- _EXERCISE DIRECTIONS_
Please find every line in the records below that contains the word "FindTimeOnlineMeetingOptionDisabled", and copy it.

--- DATA FOR THIS TASK ---

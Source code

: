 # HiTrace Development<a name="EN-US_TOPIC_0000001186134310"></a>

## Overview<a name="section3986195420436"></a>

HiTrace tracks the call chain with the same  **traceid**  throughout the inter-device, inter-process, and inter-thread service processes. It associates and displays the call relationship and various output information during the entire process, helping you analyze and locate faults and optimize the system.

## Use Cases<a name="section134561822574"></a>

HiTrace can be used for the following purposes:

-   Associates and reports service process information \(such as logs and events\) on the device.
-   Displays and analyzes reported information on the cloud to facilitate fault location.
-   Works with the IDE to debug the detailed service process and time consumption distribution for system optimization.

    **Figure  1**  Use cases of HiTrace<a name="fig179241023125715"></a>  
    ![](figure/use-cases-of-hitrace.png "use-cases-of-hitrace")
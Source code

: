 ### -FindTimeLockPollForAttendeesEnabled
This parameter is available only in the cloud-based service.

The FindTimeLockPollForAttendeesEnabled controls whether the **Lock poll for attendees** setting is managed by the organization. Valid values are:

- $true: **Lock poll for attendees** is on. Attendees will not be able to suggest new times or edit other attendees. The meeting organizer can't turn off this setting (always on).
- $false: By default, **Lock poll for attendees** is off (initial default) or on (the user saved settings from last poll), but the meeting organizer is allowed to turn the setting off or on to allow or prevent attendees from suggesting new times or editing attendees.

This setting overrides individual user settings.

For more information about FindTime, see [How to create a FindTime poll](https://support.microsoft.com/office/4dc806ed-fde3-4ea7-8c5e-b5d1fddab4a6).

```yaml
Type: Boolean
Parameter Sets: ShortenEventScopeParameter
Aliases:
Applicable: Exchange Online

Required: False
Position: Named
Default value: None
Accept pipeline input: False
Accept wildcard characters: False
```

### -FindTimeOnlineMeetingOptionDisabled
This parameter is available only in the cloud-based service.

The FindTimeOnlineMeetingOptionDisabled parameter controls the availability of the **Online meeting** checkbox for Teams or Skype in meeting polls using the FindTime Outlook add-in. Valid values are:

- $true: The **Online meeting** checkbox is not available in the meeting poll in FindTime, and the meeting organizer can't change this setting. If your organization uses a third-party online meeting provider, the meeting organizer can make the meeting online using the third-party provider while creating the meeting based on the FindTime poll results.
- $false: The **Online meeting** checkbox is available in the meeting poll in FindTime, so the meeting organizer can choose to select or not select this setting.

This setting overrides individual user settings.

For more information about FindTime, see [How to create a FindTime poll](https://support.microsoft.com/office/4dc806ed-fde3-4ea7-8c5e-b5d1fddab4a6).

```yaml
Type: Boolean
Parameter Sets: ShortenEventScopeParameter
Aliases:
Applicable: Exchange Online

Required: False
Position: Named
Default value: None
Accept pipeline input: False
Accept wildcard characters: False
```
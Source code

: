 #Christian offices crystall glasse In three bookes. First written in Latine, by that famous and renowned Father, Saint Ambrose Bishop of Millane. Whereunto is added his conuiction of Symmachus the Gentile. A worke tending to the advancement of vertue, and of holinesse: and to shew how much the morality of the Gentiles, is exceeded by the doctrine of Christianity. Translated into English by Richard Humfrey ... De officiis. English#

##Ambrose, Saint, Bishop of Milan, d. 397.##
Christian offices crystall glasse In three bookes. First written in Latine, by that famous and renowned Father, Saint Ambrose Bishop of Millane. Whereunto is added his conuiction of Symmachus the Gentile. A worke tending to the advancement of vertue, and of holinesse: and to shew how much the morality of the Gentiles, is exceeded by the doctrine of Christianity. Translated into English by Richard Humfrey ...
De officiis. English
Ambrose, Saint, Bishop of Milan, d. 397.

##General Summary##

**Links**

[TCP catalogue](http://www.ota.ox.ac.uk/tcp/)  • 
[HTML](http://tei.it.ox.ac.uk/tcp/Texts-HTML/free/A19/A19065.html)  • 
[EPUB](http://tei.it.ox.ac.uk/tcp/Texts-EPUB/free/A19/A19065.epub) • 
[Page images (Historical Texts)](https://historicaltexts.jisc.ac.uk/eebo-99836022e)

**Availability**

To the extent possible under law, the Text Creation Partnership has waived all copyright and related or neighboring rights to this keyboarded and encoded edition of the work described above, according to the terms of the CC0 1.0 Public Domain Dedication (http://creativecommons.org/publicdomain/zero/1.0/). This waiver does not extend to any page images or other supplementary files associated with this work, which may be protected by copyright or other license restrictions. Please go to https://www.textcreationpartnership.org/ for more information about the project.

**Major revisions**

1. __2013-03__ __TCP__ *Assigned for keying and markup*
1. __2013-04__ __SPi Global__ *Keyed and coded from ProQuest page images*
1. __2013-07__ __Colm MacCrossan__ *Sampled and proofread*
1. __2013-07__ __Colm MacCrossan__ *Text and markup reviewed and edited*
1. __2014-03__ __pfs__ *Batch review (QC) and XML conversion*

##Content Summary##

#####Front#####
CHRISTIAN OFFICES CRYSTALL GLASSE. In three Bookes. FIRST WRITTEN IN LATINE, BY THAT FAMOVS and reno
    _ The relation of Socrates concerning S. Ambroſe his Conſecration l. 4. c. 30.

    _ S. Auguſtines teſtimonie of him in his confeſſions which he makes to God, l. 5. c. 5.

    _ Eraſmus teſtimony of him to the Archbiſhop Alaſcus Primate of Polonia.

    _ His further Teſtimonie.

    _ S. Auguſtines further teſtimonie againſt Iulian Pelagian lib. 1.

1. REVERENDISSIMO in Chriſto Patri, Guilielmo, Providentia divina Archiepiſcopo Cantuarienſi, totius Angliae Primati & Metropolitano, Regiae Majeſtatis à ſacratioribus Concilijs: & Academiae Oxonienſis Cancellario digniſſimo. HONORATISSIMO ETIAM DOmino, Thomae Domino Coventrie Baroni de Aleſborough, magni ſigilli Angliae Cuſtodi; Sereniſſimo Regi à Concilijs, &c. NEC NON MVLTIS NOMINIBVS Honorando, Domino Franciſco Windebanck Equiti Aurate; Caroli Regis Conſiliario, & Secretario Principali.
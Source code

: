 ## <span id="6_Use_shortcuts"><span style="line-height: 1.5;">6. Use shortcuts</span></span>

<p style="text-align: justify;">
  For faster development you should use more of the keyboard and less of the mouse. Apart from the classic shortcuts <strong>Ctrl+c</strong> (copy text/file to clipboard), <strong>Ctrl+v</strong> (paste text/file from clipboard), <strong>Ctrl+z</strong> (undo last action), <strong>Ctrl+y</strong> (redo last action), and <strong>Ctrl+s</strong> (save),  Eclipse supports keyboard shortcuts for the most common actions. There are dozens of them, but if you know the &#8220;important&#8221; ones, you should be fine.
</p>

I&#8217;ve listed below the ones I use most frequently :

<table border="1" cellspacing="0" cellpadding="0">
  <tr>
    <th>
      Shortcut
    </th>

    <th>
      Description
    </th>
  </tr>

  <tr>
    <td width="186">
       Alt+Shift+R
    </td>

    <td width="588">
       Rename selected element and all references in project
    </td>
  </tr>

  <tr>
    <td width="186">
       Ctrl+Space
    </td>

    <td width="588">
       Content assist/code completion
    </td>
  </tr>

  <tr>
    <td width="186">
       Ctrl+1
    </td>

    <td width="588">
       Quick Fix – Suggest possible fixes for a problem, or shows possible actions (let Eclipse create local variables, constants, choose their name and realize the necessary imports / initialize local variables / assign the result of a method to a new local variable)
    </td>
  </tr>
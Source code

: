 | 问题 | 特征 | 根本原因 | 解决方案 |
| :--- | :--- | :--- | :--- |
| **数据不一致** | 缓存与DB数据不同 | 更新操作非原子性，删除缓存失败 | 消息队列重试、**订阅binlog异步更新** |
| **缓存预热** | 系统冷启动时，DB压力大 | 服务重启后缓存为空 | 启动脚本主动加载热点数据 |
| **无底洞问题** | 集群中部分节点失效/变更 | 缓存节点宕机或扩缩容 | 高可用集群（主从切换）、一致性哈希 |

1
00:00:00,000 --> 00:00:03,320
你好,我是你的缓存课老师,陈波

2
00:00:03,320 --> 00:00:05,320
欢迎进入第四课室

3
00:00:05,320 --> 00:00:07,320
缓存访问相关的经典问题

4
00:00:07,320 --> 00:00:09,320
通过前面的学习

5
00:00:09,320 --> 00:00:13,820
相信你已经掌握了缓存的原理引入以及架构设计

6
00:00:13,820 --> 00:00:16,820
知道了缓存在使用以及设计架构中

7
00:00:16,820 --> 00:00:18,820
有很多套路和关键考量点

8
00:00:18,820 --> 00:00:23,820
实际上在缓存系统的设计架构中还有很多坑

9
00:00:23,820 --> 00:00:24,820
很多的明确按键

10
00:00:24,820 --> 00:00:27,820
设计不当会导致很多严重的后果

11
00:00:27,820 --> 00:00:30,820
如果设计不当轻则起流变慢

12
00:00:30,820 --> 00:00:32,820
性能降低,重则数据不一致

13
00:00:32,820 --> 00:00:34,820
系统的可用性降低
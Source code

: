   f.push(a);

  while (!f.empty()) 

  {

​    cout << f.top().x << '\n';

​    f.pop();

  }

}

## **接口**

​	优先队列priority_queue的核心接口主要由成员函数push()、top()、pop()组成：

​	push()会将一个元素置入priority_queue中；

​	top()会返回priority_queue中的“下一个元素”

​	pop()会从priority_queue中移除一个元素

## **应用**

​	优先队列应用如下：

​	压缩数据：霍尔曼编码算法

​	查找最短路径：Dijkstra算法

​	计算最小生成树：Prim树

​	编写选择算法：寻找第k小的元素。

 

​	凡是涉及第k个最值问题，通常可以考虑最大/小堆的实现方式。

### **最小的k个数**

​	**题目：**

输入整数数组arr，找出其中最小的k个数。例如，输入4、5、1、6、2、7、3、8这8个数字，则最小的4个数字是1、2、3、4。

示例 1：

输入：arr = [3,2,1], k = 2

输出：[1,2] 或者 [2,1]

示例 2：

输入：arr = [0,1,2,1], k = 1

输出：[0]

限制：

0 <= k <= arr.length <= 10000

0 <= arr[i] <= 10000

---

- _EXERCISE RESULT_
### -FindTimeOnlineMeetingOptionDisabled
The FindTimeOnlineMeetingOptionDisabled parameter controls the availability of the **Online meeting** checkbox for Teams or Skype in meeting polls using the FindTime Outlook add-in. Valid values are:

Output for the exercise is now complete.